Широко расставив ноги, Пидарий, Царь Свободы, стоял на этом берегу и
разглядывал тот, хранящий молчание. Глаза Пидария были
широко распахнуты и всё равно какая-то часть Города оставалась
вне поля зрения и вне поля ума, потому что Города было
слишком много для одного человека, даже Царя. Город представлял
собой что-то много большее, чем можно вообразить зараз, и
непонятно было, как можно взять его так, чтоб он прежде не взял
тебя. С другой стороны, не оставалось уже никакой
возможности его не взять, коль скоро тридцать три племени,
оглушительно вопя, собрались на берегах трёх вод — и значит, необходимо
брать его насколько возможно неспеша.
Пидарий отворачивается от Города и произносит приказ, а тридцать три
толмача перетолмачивают его каждый на свой язык, так что
поднимается ужасный гвалт, а потом суматоха, когда мужам
удаётся ухватить суть и приступить к делу. Мало-помалу окрестные
холмы лысеют, показывая глиняные проплешины, дыры карстов и
бородавчатые выходы породы, а Город обрастает скорлупой,
внешним городом, в котором каждой башне на том берегу
соответствовала башня на этом, бастиону — бастион, а воротам —
ворота, и каждому втянутому на ту сторону мосту — мост, готовый в
любой момент вытянуться с этой. И оказаться на реке между
двумя рядами стен означает попасть меж двух зеркал, отражающих
друг друга, но не успевающих отразить наблюдателя, почти
мгновенно гибнущего под градом стрел, камней и брани с двух
сторон.
Против третьей стены, изогнувшейся полукругом вдоль берега озера,
возвели плавучую. Тысяча лодок, сбитая одна к одной,
образовали её основу, и в строгой очередности подпрыгивали на волнах
против заграждающей сети Царя-Скомороха одна за одной, а
башни сигналили сторожевому флоту Аксолотля плюмажами из
человечьих волос, как будто перебирали ногами большущие кони. С
той стороны разноцветных поплавков сети молча качались чёрные
корабли Царя-Скомороха, а между ними сновали тонкие чайки в
соломке вёсел, такие смешные.
И вот, когда внешний треугольник замкнулся, когда закрепили
последний трос, вбили в паз последний клин и Толстый Дурень, грозный
механизм Царя Свободы, послал первую глыбу чёрного гранита
на тот берег — в этот самый момент Утопленник пересёк
внешнюю границу Воюющих Царств.
На третьем шаге Утопленник споткнулся о сланцевую ступень. На пятом
он схватился за высушенный до звона остов
куста-бледуна. Продолжая движение, Утопленник вырвал побег из
земли, разжал руку, позволив ему мягко лечь на гальку, и
пустился дальше, сделав шестой шаг, седьмой и так далее, а
из-под обнажившихся корней высунулся Выворотень,
Человек-Праздник, и с интересом посмотрел ему в морщинистую спину.
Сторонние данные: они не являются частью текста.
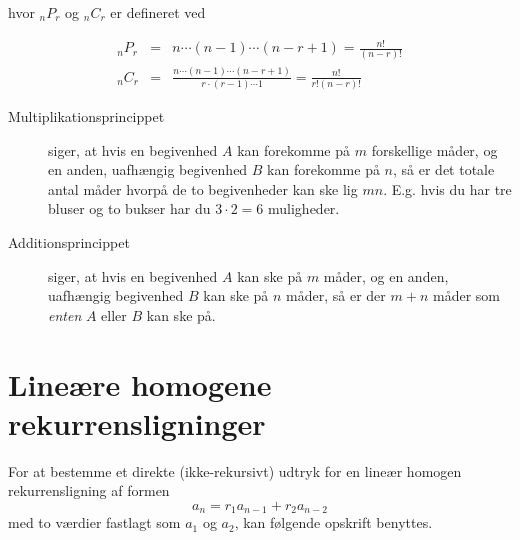 \documentclass[a4paper]{article}
\begin{document}
hvor $_nP_r$ og $_nC_r$ er defineret ved

\begin{eqnarray*}
    _nP_r &=& n\cdots{}(n-1)\cdots{}(n-r+1) = \frac{n!}{(n-r)!} \\
    _nC_r &=& \frac{n\cdots (n-1) \cdots (n-r+1)}{r\cdot (r-1)\cdots 1} = \frac{n!}{r!(n-r)!}
\end{eqnarray*}

\begin{description}

\item[Multiplikationsprincippet] siger, at hvis en begivenhed $A$ kan forekomme på $m$ forskellige
måder, og en anden, uafhængig begivenhed $B$ kan forekomme på $n$, så er det totale antal måder
hvorpå de to begivenheder kan ske lig $mn$. E.g. hvis du har tre bluser og to bukser har du
$3 \cdot 2 = 6$ muligheder.

\item[Additionsprincippet] siger, at hvis en begivenhed $A$ kan ske på $m$ måder, og en anden,
uafhængig begivenhed $B$ kan ske på $n$ måder, så er der $m + n$ måder som {\it enten} $A$ eller $B$
kan ske på.

\end{description}

\section{Lineære homogene rekurrensligninger}

For at bestemme et direkte (ikke-rekursivt) udtryk for en lineær homogen rekurrensligning
af formen $$a_n = r_1a_{n - 1} + r_2a_{n - 2}$$ med to værdier fastlagt som $a_1$ og $a_2$,
kan følgende opskrift benyttes.
\end{document}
Кровеносная память, призрачная сеть пьяниц, как правило, девственно
чиста. Тромбы, холестериновые бляшки, христоциды,
плеромонады и прочие украшения — роскошь незадачливого абстинента,
вместе с которой его будет царствие небесное. Если пьянице и
удаётся пострадать от сердечной недостаточности, вплоть до
летального, то это уже следствие цирроза.
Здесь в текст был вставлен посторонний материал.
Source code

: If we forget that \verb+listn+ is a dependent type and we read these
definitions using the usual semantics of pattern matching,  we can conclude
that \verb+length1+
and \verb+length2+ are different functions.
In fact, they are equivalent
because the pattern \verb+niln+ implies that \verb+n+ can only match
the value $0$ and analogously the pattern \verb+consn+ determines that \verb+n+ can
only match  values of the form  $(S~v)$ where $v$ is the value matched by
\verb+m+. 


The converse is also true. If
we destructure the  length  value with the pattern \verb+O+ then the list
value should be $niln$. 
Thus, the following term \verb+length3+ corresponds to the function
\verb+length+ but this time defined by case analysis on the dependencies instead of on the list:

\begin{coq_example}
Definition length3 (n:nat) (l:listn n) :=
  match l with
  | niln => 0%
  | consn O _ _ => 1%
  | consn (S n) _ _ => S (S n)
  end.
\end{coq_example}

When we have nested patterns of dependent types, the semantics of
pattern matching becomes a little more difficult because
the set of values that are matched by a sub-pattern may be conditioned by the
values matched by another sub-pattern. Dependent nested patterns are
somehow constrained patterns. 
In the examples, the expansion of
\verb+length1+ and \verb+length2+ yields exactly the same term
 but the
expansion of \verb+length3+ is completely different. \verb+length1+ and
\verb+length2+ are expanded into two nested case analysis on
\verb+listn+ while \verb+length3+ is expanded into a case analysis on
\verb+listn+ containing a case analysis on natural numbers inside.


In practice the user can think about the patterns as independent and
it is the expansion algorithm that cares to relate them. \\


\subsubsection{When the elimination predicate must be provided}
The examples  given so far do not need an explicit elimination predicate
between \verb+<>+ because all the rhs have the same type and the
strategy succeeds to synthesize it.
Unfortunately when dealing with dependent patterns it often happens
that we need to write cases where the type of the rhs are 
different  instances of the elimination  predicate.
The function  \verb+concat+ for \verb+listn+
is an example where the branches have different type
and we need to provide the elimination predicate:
При циррозе ткани печени перерождаются в соединительные, так что
вместо неподходящего для тяжёлого физического труда органа
образуется, если не придираться к деталям, да еще немного
приврать для красоты, что-то типа солидной мышцы — приобретение
завидное, но несовместимое с жизнью.
К этой самой минуте, когда Утопленник проницает северо-западные
царства, как игла, выпущенная из плевательной трубки в белый
свет — случайно подвернувшийся слоёный пирожок, любой из его
внутренних органов, включая мозг, можно использовать для
подъёма и переноски тяжестей, да вот только они внутри.
Утопленник медлителен, зато неутомим. Когда фибриноген в его крови
весь разом вспыхнет и фибриновые волокна превратят вены и
артерии в упругие тросы, сходящиеся к сердцу, как к сердцу
паутины, Утопленник остановится, но этот момент пока не наступил,
хотя и очевидно близок, потому что Утопленник очень стар.
Щёки Утопленника сплошь покрыты годовыми насечками, а глаза его,
белые от осевшей на дне извести, почти не вращаются в
глазницах. Перед ним расстилаются царства, напоминающие голодному о
воздушных полостях и тонких углеводных мембранах в слоёном
тесте. Они складываются в неопределённую структуру, очень
похожую на рассортированный геологическими эпохами хаос, но ни
сами царства, ни их взаимо-расположение-проникновение-влияние
не интересуют Утоплениика. Он сыт. Проходя сквозь них, как
игла, он стремится к средостению пирожка, к начинке.
Утопленник движется неторопливой рысцой, и модерато он сделает
любого стайера, за исключением тех участков, где надо подниматься
на скалы, потому что одна рука у него занята, и поэтому он
траверсирует, отклоняясь от прямой — но только если стайер
будет по совместительству мухой с липкими лапками.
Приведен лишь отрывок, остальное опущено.